DHS puts $14M toward better DDoS defenses
In an effort to encourage new technologies to defend against distributed denial of service (DDoS) attacks, the Department of Homeland Security’s Science and Technology Directorate has awarded eight grants worth a total of $14 million.
The eight award winners and the amount they will receive are:
- University of California, San Diego: $1.3 million
- University of Southern California, Information Sciences Institute: $1.8 million
- Colorado State University: $2.7 million
- University of Houston, Texas: $2.6 million
- University of Delaware: $1.9 million
- University of Oregon: $1.3 million
- Waverley Labs of Waterford, Virginia: $629,992
- Galois Inc. of Portland, Oregon: $1.7 million
DDoS attacks are used to overwhelm a target's computer systems, preventing legitimate users from accessing them and creating opportunities to breach their security. The funded research will focus on slowing the growth rate of such attacks, making current attacks harder to execute and developing tools and techniques that allow organizations to respond to attacks.

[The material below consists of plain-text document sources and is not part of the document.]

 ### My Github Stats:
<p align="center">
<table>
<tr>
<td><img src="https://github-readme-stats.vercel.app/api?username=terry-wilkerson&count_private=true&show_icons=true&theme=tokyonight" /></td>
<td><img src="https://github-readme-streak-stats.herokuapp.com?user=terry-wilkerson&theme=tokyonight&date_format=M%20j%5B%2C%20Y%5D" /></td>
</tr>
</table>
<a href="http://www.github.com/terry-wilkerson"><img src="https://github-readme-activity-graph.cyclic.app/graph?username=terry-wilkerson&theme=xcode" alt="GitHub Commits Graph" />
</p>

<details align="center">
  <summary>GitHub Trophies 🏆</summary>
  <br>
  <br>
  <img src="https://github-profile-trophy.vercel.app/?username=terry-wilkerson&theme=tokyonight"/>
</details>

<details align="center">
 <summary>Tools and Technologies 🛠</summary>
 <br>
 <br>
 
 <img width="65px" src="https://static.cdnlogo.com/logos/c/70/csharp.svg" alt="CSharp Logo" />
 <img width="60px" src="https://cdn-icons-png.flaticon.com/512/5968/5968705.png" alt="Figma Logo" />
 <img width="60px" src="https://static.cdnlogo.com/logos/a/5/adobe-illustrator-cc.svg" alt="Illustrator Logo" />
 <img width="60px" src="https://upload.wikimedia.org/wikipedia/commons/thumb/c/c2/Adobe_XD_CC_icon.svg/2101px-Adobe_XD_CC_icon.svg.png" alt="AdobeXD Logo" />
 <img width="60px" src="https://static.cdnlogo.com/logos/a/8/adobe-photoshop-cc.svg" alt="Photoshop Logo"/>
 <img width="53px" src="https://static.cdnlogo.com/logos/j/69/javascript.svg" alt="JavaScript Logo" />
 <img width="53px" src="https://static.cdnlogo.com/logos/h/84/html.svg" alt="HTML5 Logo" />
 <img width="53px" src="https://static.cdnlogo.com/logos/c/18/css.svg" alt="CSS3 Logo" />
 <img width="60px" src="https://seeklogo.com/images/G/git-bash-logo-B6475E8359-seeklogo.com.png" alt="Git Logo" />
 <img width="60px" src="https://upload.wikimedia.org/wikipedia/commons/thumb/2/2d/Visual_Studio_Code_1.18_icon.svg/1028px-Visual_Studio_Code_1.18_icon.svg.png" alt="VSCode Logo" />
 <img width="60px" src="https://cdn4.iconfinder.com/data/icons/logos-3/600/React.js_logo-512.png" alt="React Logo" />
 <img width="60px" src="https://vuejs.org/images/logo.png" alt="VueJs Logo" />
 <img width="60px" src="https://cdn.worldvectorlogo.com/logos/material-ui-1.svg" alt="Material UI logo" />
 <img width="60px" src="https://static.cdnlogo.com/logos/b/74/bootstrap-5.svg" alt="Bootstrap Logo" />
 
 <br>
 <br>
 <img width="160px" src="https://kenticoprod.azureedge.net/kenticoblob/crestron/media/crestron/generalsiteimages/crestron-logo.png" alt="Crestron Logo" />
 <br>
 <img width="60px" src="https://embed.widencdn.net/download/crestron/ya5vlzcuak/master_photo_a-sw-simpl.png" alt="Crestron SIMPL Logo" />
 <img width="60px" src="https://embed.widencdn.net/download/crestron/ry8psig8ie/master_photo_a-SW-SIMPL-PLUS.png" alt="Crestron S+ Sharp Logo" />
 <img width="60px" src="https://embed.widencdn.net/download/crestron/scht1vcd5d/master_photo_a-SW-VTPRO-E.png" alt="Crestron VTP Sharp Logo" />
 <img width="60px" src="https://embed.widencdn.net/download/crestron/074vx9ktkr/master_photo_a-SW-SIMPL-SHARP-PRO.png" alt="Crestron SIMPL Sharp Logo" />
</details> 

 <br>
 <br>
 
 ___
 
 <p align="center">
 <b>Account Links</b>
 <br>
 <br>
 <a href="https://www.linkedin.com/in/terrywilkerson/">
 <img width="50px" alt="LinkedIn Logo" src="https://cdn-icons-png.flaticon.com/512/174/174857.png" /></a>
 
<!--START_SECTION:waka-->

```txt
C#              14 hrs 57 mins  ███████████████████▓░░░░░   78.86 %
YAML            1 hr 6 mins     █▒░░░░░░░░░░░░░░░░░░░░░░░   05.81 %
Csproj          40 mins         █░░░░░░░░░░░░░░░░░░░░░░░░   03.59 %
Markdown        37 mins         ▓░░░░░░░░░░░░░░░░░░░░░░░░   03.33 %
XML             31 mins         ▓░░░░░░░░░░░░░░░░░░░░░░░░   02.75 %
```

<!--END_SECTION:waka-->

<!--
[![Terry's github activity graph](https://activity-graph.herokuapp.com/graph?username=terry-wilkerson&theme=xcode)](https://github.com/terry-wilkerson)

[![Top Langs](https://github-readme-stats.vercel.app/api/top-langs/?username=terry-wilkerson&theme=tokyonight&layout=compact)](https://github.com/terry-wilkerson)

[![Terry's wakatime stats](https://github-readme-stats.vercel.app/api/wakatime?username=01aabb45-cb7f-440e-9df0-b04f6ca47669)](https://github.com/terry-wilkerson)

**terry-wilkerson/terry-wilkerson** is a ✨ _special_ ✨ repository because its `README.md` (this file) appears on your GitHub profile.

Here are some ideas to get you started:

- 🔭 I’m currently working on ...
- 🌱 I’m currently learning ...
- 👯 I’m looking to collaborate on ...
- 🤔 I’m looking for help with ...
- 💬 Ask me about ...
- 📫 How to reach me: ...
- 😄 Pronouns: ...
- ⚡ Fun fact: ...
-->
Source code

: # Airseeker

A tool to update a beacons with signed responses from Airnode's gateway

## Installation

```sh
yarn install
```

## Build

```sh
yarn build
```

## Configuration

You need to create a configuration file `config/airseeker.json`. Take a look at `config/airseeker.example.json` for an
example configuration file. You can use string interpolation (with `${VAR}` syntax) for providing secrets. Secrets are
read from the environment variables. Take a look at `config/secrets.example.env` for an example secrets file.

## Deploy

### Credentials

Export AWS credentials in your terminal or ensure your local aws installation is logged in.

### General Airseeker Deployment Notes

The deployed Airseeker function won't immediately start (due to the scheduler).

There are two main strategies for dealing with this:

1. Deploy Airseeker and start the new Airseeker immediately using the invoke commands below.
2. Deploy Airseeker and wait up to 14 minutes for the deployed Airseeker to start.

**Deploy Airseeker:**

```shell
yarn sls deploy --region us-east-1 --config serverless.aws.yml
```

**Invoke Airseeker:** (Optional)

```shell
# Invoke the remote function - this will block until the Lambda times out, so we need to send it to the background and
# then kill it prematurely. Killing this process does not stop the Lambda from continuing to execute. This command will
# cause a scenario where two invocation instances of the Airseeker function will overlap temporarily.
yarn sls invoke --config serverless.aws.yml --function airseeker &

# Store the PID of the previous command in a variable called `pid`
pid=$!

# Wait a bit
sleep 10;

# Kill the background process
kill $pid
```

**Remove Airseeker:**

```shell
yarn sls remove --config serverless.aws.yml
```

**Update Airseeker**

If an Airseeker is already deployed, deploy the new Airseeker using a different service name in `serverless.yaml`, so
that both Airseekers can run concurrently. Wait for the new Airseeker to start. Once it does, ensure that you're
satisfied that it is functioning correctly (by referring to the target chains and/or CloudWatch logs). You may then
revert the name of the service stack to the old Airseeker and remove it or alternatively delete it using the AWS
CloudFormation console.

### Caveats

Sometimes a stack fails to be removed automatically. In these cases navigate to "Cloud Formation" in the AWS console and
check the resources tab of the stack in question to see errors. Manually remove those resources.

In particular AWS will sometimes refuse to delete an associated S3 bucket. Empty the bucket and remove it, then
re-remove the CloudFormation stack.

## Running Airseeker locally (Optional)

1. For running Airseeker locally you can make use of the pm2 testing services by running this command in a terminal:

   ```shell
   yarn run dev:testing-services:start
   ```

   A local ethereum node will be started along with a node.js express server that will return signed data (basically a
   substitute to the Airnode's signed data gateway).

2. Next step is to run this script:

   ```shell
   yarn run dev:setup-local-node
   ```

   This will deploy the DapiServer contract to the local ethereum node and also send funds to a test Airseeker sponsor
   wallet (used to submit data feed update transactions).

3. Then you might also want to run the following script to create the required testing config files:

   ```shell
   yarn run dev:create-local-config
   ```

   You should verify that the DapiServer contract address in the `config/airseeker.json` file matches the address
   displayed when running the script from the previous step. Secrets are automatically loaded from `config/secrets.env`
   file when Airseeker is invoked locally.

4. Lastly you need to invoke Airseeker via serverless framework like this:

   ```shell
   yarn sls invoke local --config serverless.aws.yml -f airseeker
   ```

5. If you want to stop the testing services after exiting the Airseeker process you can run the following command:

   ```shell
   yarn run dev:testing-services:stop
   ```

Research will also go toward addressing new threats that may target non-traditional clients such as emergency management systems.
“Cybersecurity is a critical technology area that is continuously changing,” DHS Under Secretary for Science and Technology Reginald Brothers stated in announcing the awards. “We need to be able to quickly adapt to challenges like DDoS attacks and work with our partners so that solutions can be rapidly developed to ensure the security of our nation’s networks and resources.”